EvieR · 11/12/2024 00:36

@BibbityBobbityToo I don't know for sure how old she is but from a small internet stalk on their world website I'd say she's in her 40s and we're early 30s.

He told me he had been going to practice music and how happy it was making him, but never mentioned she was there.

I have to be honest - from what he's said she's clearly a professional and I question her motivation for being so keen to play with him when he's 15 years out of practice. According to him she suggested it.

OP posts:
EvieR · 11/12/2024 00:37

I also don't think it's going to serve me well if I start acting crazy while this cool and talented woman is on the sidelines.

@JustTalkToThem we are a close couple, so I do feel like telling him I'm a bit jealous. Just not sure if I should!

OP posts:
p1l1l · 11/12/2024 00:38

EvieR · 11/12/2024 00:28

I actually can't ever imagine him physically cheating.

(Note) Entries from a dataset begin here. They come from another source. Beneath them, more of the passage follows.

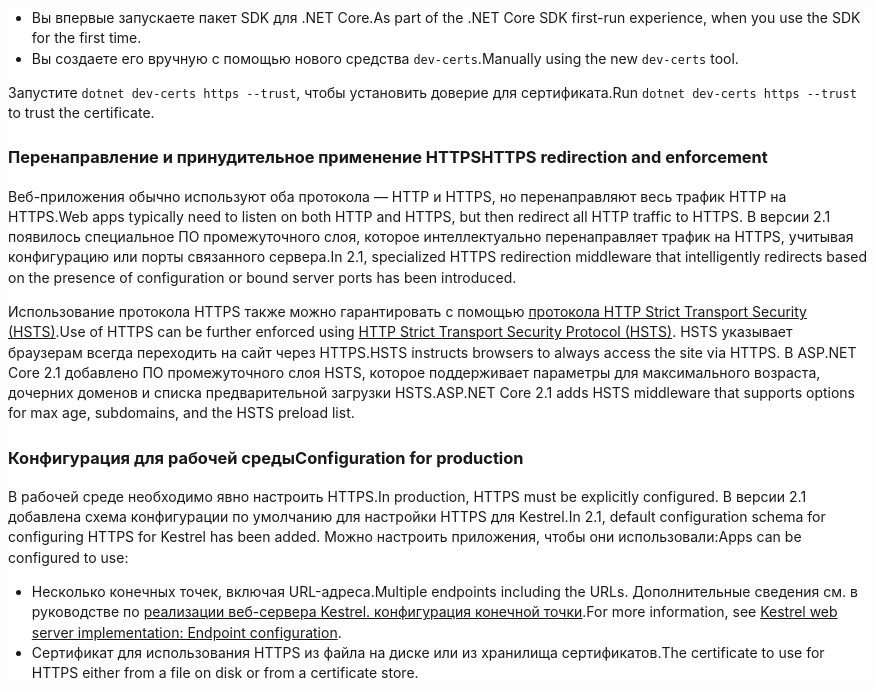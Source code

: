 * <span data-ttu-id="f9fa1-145">Вы впервые запускаете пакет SDK для .NET Core.</span><span class="sxs-lookup"><span data-stu-id="f9fa1-145">As part of the .NET Core SDK first-run experience, when you use the SDK for the first time.</span></span>
* <span data-ttu-id="f9fa1-146">Вы создаете его вручную с помощью нового средства `dev-certs`.</span><span class="sxs-lookup"><span data-stu-id="f9fa1-146">Manually using the new `dev-certs` tool.</span></span>

<span data-ttu-id="f9fa1-147">Запустите `dotnet dev-certs https --trust`, чтобы установить доверие для сертификата.</span><span class="sxs-lookup"><span data-stu-id="f9fa1-147">Run `dotnet dev-certs https --trust` to trust the certificate.</span></span>

### <a name="https-redirection-and-enforcement"></a><span data-ttu-id="f9fa1-148">Перенаправление и принудительное применение HTTPS</span><span class="sxs-lookup"><span data-stu-id="f9fa1-148">HTTPS redirection and enforcement</span></span>

<span data-ttu-id="f9fa1-149">Веб-приложения обычно используют оба протокола — HTTP и HTTPS, но перенаправляют весь трафик HTTP на HTTPS.</span><span class="sxs-lookup"><span data-stu-id="f9fa1-149">Web apps typically need to listen on both HTTP and HTTPS, but then redirect all HTTP traffic to HTTPS.</span></span> <span data-ttu-id="f9fa1-150">В версии 2.1 появилось специальное ПО промежуточного слоя, которое интеллектуально перенаправляет трафик на HTTPS, учитывая конфигурацию или порты связанного сервера.</span><span class="sxs-lookup"><span data-stu-id="f9fa1-150">In 2.1, specialized HTTPS redirection middleware that intelligently redirects based on the presence of configuration or bound server ports has been introduced.</span></span>

<span data-ttu-id="f9fa1-151">Использование протокола HTTPS также можно гарантировать с помощью [протокола HTTP Strict Transport Security (HSTS)](xref:security/enforcing-ssl#http-strict-transport-security-protocol-hsts).</span><span class="sxs-lookup"><span data-stu-id="f9fa1-151">Use of HTTPS can be further enforced using [HTTP Strict Transport Security Protocol (HSTS)](xref:security/enforcing-ssl#http-strict-transport-security-protocol-hsts).</span></span> <span data-ttu-id="f9fa1-152">HSTS указывает браузерам всегда переходить на сайт через HTTPS.</span><span class="sxs-lookup"><span data-stu-id="f9fa1-152">HSTS instructs browsers to always access the site via HTTPS.</span></span> <span data-ttu-id="f9fa1-153">В ASP.NET Core 2.1 добавлено ПО промежуточного слоя HSTS, которое поддерживает параметры для максимального возраста, дочерних доменов и списка предварительной загрузки HSTS.</span><span class="sxs-lookup"><span data-stu-id="f9fa1-153">ASP.NET Core 2.1 adds HSTS middleware that supports options for max age, subdomains, and the HSTS preload list.</span></span>

### <a name="configuration-for-production"></a><span data-ttu-id="f9fa1-154">Конфигурация для рабочей среды</span><span class="sxs-lookup"><span data-stu-id="f9fa1-154">Configuration for production</span></span>

<span data-ttu-id="f9fa1-155">В рабочей среде необходимо явно настроить HTTPS.</span><span class="sxs-lookup"><span data-stu-id="f9fa1-155">In production, HTTPS must be explicitly configured.</span></span> <span data-ttu-id="f9fa1-156">В версии 2.1 добавлена схема конфигурации по умолчанию для настройки HTTPS для Kestrel.</span><span class="sxs-lookup"><span data-stu-id="f9fa1-156">In 2.1, default configuration schema for configuring HTTPS for Kestrel has been added.</span></span> <span data-ttu-id="f9fa1-157">Можно настроить приложения, чтобы они использовали:</span><span class="sxs-lookup"><span data-stu-id="f9fa1-157">Apps can be configured to use:</span></span>

* <span data-ttu-id="f9fa1-158">Несколько конечных точек, включая URL-адреса.</span><span class="sxs-lookup"><span data-stu-id="f9fa1-158">Multiple endpoints including the URLs.</span></span> <span data-ttu-id="f9fa1-159">Дополнительные сведения см. в руководстве по [реализации веб-сервера Kestrel. конфигурация конечной точки](xref:fundamentals/servers/kestrel#endpoint-configuration).</span><span class="sxs-lookup"><span data-stu-id="f9fa1-159">For more information, see [Kestrel web server implementation: Endpoint configuration](xref:fundamentals/servers/kestrel#endpoint-configuration).</span></span>
* <span data-ttu-id="f9fa1-160">Сертификат для использования HTTPS из файла на диске или из хранилища сертификатов.</span><span class="sxs-lookup"><span data-stu-id="f9fa1-160">The certificate to use for HTTPS either from a file on disk or from a certificate store.</span></span>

But a strong emotional connection with another woman could still pose a problem. And I don't know what her feelings are.

Edited

Well, lots of people who get cheated on think their husband would have been the last person in the world to have done such a thing.

The point is, he’s putting himself in a 1:1 situation having private fun with this woman on a regular basis. By doing this, he is risking things getting inappropriate. I do also think that he should have spoken with you about the situation. Maybe he is naive. Maybe he’s already cheating. But it absolutely needs a conversation.

p1l1l · 11/12/2024 00:39

You don’t have to come at it from a jealous perspective. Relationships are critically important and they need nurturing and protecting.